GhostLM chat (v0.9)

An 81M-parameter cybersecurity language model trained from scratch in PyTorch. The pretrain corpus is 273M tokens (PRIMUS-Seed, PRIMUS-FineWeb, NVD CVEs, MITRE ATT&CK, CWE, CAPEC, OWASP, IETF RFCs, Exploit-DB, CTFtime, arXiv cs.CR, plus a fact-dense Q&A set). Architecture: 6 layers · d_model 768 · 12 heads, with RoPE + SwiGLU + RMSNorm.

Chat-tuned with supervised fine-tuning on the chat-v3 SFT recipe. The v0.9 chat checkpoint is the bench winner of the ghost-small line:

28.9% on CTIBench MCQ full test split (n=2500, 2-permutation debiased text-scoring)
59.2% on the in-repo CTF MCQ eval (n=30)
39.3% on SecQA (n=210, external)

Honest expectations. v0.9 wins on multiple-choice, but free-form fact recall is at the floor of the entire ghost-small rung (1/50 on a hand-written 50-question fact-recall set, the one "hit" arguably spurious). The model has learned the register of cybersec writing (sentence shape, technique vocabulary, OWASP-style cadence) but not the facts in any retrievable form. Treat outputs as register-shaped fiction: identity, OOD-refusal, and chat shape work; specific CVE numbers, CVSS scores, dates, and technique IDs are unreliable. Always verify against authoritative sources.
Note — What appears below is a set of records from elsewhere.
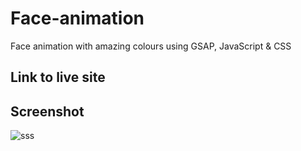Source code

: # Face-animation

Face animation with amazing colours using GSAP, JavaScript &amp; CSS 

## Link to live site

## Screenshot

![sss](https://github.com/peter-kimanzi/Face-animation/assets/71552773/40f071cf-29a5-4dab-8a1a-4a91d5350d11)
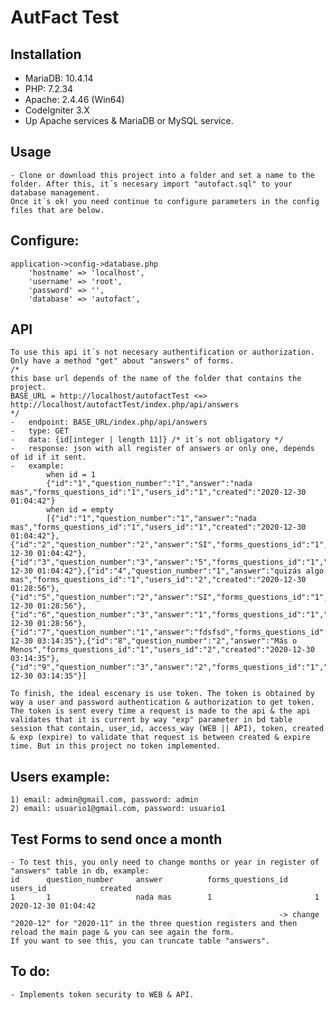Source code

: # AutFact Test
## Installation
- MariaDB: 10.4.14 
- PHP: 7.2.34
- Apache: 2.4.46 (Win64)
- CodeIgniter 3.X
- Up Apache services & MariaDB or MySQL service.
## Usage
	- Clone or download this project into a folder and set a name to the folder. After this, it´s necesary import "autofact.sql" to your database management.
	Once it´s ok! you need continue to configure parameters in the config files that are below.
## Configure:
	application->config->database.php
		'hostname' => 'localhost',
		'username' => 'root',
		'password' => '',
		'database' => 'autofact',
## API
	To use this api it´s not necesary authentification or authorization. Only have a method "get" about "answers" of forms.
	/*
	this base url depends of the name of the folder that contains the project.
	BASE_URL = http://localhost/autofactTest <=> http://localhost/autofactTest/index.php/api/answers
	*/
	-	endpoint: BASE_URL/index.php/api/answers
	-	type: GET
	-	data: {id[integer | length 11]} /* it´s not obligatory */
	-	response: json with all register of answers or only one, depends of id if it sent.
	-	example:
			when id = 1
			{"id":"1","question_number":"1","answer":"nada mas","forms_questions_id":"1","users_id":"1","created":"2020-12-30 01:04:42"}
			when id = empty
			[{"id":"1","question_number":"1","answer":"nada mas","forms_questions_id":"1","users_id":"1","created":"2020-12-30 01:04:42"},{"id":"2","question_number":"2","answer":"SI","forms_questions_id":"1","users_id":"1","created":"2020-12-30 01:04:42"},{"id":"3","question_number":"3","answer":"5","forms_questions_id":"1","users_id":"1","created":"2020-12-30 01:04:42"},{"id":"4","question_number":"1","answer":"quizás algo mas","forms_questions_id":"1","users_id":"2","created":"2020-12-30 01:28:56"},{"id":"5","question_number":"2","answer":"SI","forms_questions_id":"1","users_id":"2","created":"2020-12-30 01:28:56"},{"id":"6","question_number":"3","answer":"1","forms_questions_id":"1","users_id":"2","created":"2020-12-30 01:28:56"},{"id":"7","question_number":"1","answer":"fdsfsd","forms_questions_id":"1","users_id":"2","created":"2020-12-30 03:14:35"},{"id":"8","question_number":"2","answer":"Más o Menos","forms_questions_id":"1","users_id":"2","created":"2020-12-30 03:14:35"},{"id":"9","question_number":"3","answer":"2","forms_questions_id":"1","users_id":"2","created":"2020-12-30 03:14:35"}]
	
	To finish, the ideal escenary is use token. The token is obtained by way a user and password authentication & authorization to get token. The token is sent every time a request is made to the api & the api validates that it is current by way "exp" parameter in bd table session that contain, user_id, access_way (WEB || API), token, created & exp (expire) to validate that request is between created & expire time. But in this project no token implemented.

## Users example:
	1) email: admin@gmail.com, password: admin
	2) email: usuario1@gmail.com, password: usuario1

## Test Forms to send once a month
	- To test this, you only need to change months or year in register of "answers" table in db, example:
	id		question_number		answer			forms_questions_id		users_id			created
	1		1					nada mas		1						1					2020-12-30 01:04:42
																-> change "2020-12" for "2020-11" in the three question registers and then reload the main page & you can see again the form.
	If you want to see this, you can truncate table "answers".

## To do:
	- Implements token security to WEB & API.
	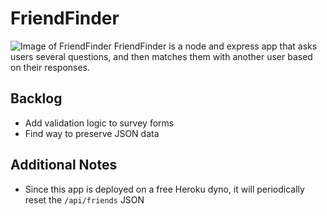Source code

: # FriendFinder
![Image of FriendFinder](https://www.alanchen.com/wp-content/uploads/2019/01/friendfinderthumb.png)
FriendFinder is a node and express app that asks users several questions, and then matches them with another user based on their responses.

## Backlog
- Add validation logic to survey forms
- Find way to preserve JSON data

## Additional Notes
- Since this app is deployed on a free Heroku dyno, it will periodically reset the `/api/friends` JSON
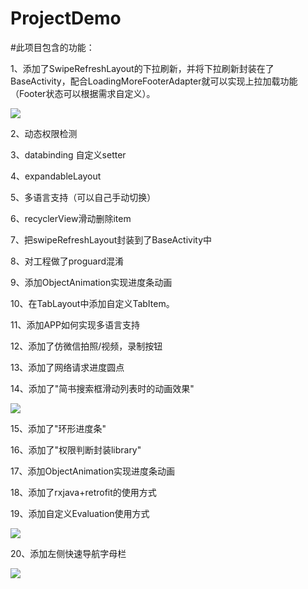 # ProjectDemo
#此项目包含的功能：

1、添加了SwipeRefreshLayout的下拉刷新，并将下拉刷新封装在了BaseActivity，配合LoadingMoreFooterAdapter就可以实现上拉加载功能（Footer状态可以根据需求自定义）。

![](https://github.com/androidxiao/ProjectDemo/blob/master/assets/loading_more.gif)

2、动态权限检测

3、databinding 自定义setter

4、expandableLayout

5、多语言支持（可以自己手动切换）

6、recyclerView滑动删除item

7、把swipeRefreshLayout封装到了BaseActivity中

8、对工程做了proguard混淆

9、添加ObjectAnimation实现进度条动画

10、在TabLayout中添加自定义TabItem。

11、添加APP如何实现多语言支持

12、添加了仿微信拍照/视频，录制按钮

13、添加了网络请求进度圆点

14、添加了"简书搜索框滑动列表时的动画效果"

![](https://github.com/androidxiao/ProjectDemo/blob/master/assets/jianshu_search.gif)

15、添加了"环形进度条"

16、添加了"权限判断封装library"

17、添加ObjectAnimation实现进度条动画

18、添加了rxjava+retrofit的使用方式

19、添加自定义Evaluation使用方式

![](https://github.com/androidxiao/ProjectDemo/blob/master/assets/custom_evalaution.gif)

20、添加左侧快速导航字母栏

![](https://github.com/androidxiao/ProjectDemo/blob/master/assets/letterview.gif)
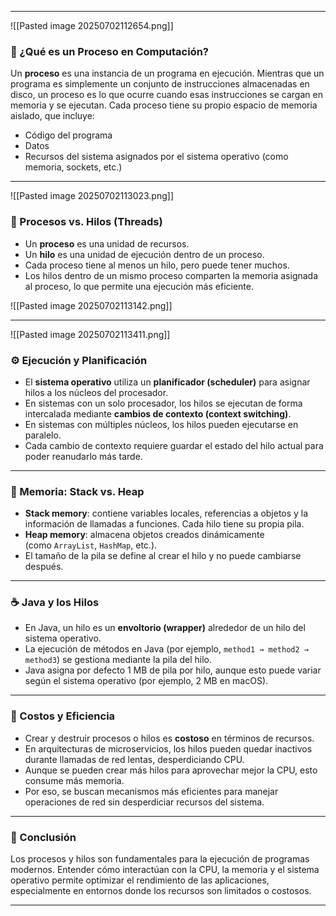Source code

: 
---

![[Pasted image 20250702112654.png]]
### 🧠 ¿Qué es un Proceso en Computación?

Un **proceso** es una instancia de un programa en ejecución. Mientras que un programa es simplemente un conjunto de instrucciones almacenadas en disco, un proceso es lo que ocurre cuando esas instrucciones se cargan en memoria y se ejecutan. Cada proceso tiene su propio espacio de memoria aislado, que incluye:

- Código del programa
- Datos
- Recursos del sistema asignados por el sistema operativo (como memoria, sockets, etc.)

---

![[Pasted image 20250702113023.png]]
### 🧵 Procesos vs. Hilos (Threads)

- Un **proceso** es una unidad de recursos.
- Un **hilo** es una unidad de ejecución dentro de un proceso.
- Cada proceso tiene al menos un hilo, pero puede tener muchos.
- Los hilos dentro de un mismo proceso comparten la memoria asignada al proceso, lo que permite una ejecución más eficiente.

![[Pasted image 20250702113142.png]]

---

![[Pasted image 20250702113411.png]]
### ⚙️ Ejecución y Planificación

- El **sistema operativo** utiliza un **planificador (scheduler)** para asignar hilos a los núcleos del procesador.
- En sistemas con un solo procesador, los hilos se ejecutan de forma intercalada mediante **cambios de contexto (context switching)**.
- En sistemas con múltiples núcleos, los hilos pueden ejecutarse en paralelo.
- Cada cambio de contexto requiere guardar el estado del hilo actual para poder reanudarlo más tarde.

---

### 🧱 Memoria: Stack vs. Heap

- **Stack memory**: contiene variables locales, referencias a objetos y la información de llamadas a funciones. Cada hilo tiene su propia pila.
- **Heap memory**: almacena objetos creados dinámicamente (como `ArrayList`, `HashMap`, etc.).
- El tamaño de la pila se define al crear el hilo y no puede cambiarse después.

---
### ☕ Java y los Hilos

- En Java, un hilo es un **envoltorio (wrapper)** alrededor de un hilo del sistema operativo.
- La ejecución de métodos en Java (por ejemplo, `method1 → method2 → method3`) se gestiona mediante la pila del hilo.
- Java asigna por defecto 1 MB de pila por hilo, aunque esto puede variar según el sistema operativo (por ejemplo, 2 MB en macOS).

---
### 💸 Costos y Eficiencia

- Crear y destruir procesos o hilos es **costoso** en términos de recursos.
- En arquitecturas de microservicios, los hilos pueden quedar inactivos durante llamadas de red lentas, desperdiciando CPU.
- Aunque se pueden crear más hilos para aprovechar mejor la CPU, esto consume más memoria.
- Por eso, se buscan mecanismos más eficientes para manejar operaciones de red sin desperdiciar recursos del sistema.

---

### 🧩 Conclusión

Los procesos y hilos son fundamentales para la ejecución de programas modernos. Entender cómo interactúan con la CPU, la memoria y el sistema operativo permite optimizar el rendimiento de las aplicaciones, especialmente en entornos donde los recursos son limitados o costosos.

---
The next rung is ghost-base (~360M, SmolLM2-360M shape), gated on rented GPU compute, where literature reports factual recall on cybersec MCQ starting to emerge. Spec at docs/ghost_base_spec.md.

Retrieval-augmented mode: OFF. RAG could not load at startup (`RemoteEntryNotFoundError: 404 Client Error. (Request ID: Root=1-69ff60ae-610ffabd412e3deb02ed04ed;fe717579-80db-41fc-a7f1-4da959b8e72c)

Entry Not Found for url: https://huggingface.co/Ghostgim/GhostLM-v0.9-experimental/resolve/main/rag/index.npy.`). Generation is bare; expect hallucination on factual questions.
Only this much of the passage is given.